Some additional comments - in your scenario I wouldn't set compute similarities parameter as you obtain three most dissimilar products.
To analyse you results in Results View perspective click on request column so the results will be sorted by the request column. Then you'd see that each product appears only 3 times (as you select top 3 products) and the document column would contain the most similar products and the last column is the distance.
I also suggest not use Data2Similarity operator as it is not necessary and very memory consuming operator. In presented above scenario the result of cross distance operator would consume 250k*3(number of k)*3(number of columns)*8(size of double type) so about 18MB of RAM to store your results. THat is much less then 16GB, but fist you have to correct your process.
Best
By saying Do you mean something like in the following code?: This was the only version that ran for at least a few minutes before crying for more RAM.
But it also just stopped working (without any notice) after half an hour.
Thanks!
As I wrote you have to (!!!) use text processing or text mining extension to convert your product text descriptions to some meaningful numbers.
I can suggest to look at the youtube chanel to learn about text mining in RM, and you'll be able to solve your problem.
In your process you have to replace Nominal2Numerical operator with the Process Documents form Data operator. Before you would have to convert nominal to text or re-read your data and set correct attribute type for longtext attribute.
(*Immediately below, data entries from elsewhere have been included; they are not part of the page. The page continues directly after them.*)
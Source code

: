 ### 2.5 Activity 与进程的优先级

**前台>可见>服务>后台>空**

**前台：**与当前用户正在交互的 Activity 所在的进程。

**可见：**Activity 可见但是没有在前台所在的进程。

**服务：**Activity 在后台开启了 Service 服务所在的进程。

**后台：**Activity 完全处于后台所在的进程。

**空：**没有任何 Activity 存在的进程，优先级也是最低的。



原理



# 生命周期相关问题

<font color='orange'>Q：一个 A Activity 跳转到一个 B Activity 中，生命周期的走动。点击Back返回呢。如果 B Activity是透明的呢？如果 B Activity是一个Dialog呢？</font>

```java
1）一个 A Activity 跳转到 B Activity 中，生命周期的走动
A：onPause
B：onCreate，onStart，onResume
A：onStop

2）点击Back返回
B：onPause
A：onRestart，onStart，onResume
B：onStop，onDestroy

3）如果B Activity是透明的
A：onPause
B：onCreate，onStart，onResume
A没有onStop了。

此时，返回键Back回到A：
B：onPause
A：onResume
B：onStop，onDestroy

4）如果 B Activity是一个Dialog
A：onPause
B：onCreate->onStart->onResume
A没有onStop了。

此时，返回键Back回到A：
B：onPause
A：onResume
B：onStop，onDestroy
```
If you run such process for 250k documents it would take some time but your computer would be able to do it without any problems.
Please excuse my late reply.
After watching a few videos and reading an article on another website, I managed receiving results when using the "data to similarity" operator.
But when I use "cross distance", I only get "?" in the "distance" column of the results. (I especially don't know if my connections are correct.
process with "data to similarity" (working): process with "cross distance" (not working): Does anyone have an idea why v1 is working and v2 not?
Thank you very much!
After adding the "multiply" operator between "process documents" and "cross distance", I'm finally getting results! ;D
I don't know if this is the correct way to feed the ref port of "cross distance", but I hope so.
I now only have two questions left:
1.,
Can I make the result look like:
request;document
productX;productA,productB,productC
Instead of
request;document
productX;productA
productX;productB
productX; productC
2.,
What do similiarity-score like 0.XX mean?
Isn't it possible to show anything between 1.0 and 0.0 (meaning percentages?)
It the moment I get something between 0 and 1.55 (small sample set)
Thank you very much!
1.,
Can I make the result look like:
request;document
productX;productA,productB,productC
Yes, the Aggregate operator will do that for you. See this example: 2.,
What do similiarity-score like 0.XX mean?
Isn't it possible to show anything between 1.0 and 0.0 (meaning percentages?)
It the moment I get something between 0 and 1.55 (small sample set)
I'm not 100% sure your example here, but it sounds like Normalize is the operator you are looking for here.
Number 2 seems to work, thanks!
For problem 1:
Setting "aggregation attributes" to "document" and "concatenation" doesn't work as it says:
"The value type of the attribute is not compatible with the aggregation function "concatination".
Is the another aggregation function that works or is there another operator that has to be put in front of "aggregate"?